▸ **Work order**:
Using the material below, tally each line with the string "chargée" and report only the total.

▸ **Recorded data**:

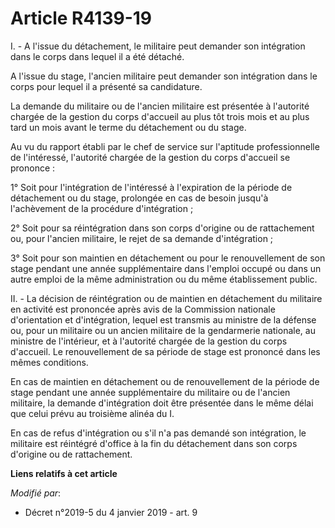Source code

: # Article R4139-19

I. - A l'issue du détachement, le militaire peut demander son intégration dans le corps dans lequel il a été détaché.

A l'issue du stage, l'ancien militaire peut demander son intégration dans le corps pour lequel il a présenté sa candidature.

La demande du militaire ou de l'ancien militaire est présentée à l'autorité chargée de la gestion du corps d'accueil au plus
tôt trois mois et au plus tard un mois avant le terme du détachement ou du stage.

Au vu du rapport établi par le chef de service sur l'aptitude professionnelle de l'intéressé, l'autorité chargée de la
gestion du corps d'accueil se prononce :

1° Soit pour l'intégration de l'intéressé à l'expiration de la période de détachement ou du stage, prolongée en cas de besoin
jusqu'à l'achèvement de la procédure d'intégration ;

2° Soit pour sa réintégration dans son corps d'origine ou de rattachement ou, pour l'ancien militaire, le rejet de sa demande
d'intégration ;

3° Soit pour son maintien en détachement ou pour le renouvellement de son stage pendant une année supplémentaire dans
l'emploi occupé ou dans un autre emploi de la même administration ou du même établissement public.

II. - La décision de réintégration ou de maintien en détachement du militaire en activité est prononcée après avis de la
Commission nationale d'orientation et d'intégration, lequel est transmis au ministre de la défense ou, pour un militaire ou
un ancien militaire de la gendarmerie nationale, au ministre de l'intérieur, et à l'autorité chargée de la gestion du corps
d'accueil. Le renouvellement de sa période de stage est prononcé dans les mêmes conditions.

En cas de maintien en détachement ou de renouvellement de la période de stage pendant une année supplémentaire du militaire
ou de l'ancien militaire, la demande d'intégration doit être présentée dans le même délai que celui prévu au troisième alinéa
du I.

En cas de refus d'intégration ou s'il n'a pas demandé son intégration, le militaire est réintégré d'office à la fin du
détachement dans son corps d'origine ou de rattachement.

**Liens relatifs à cet article**

_Modifié par_:

  - Décret n°2019-5 du 4 janvier 2019 - art. 9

▸ **Task output**:
3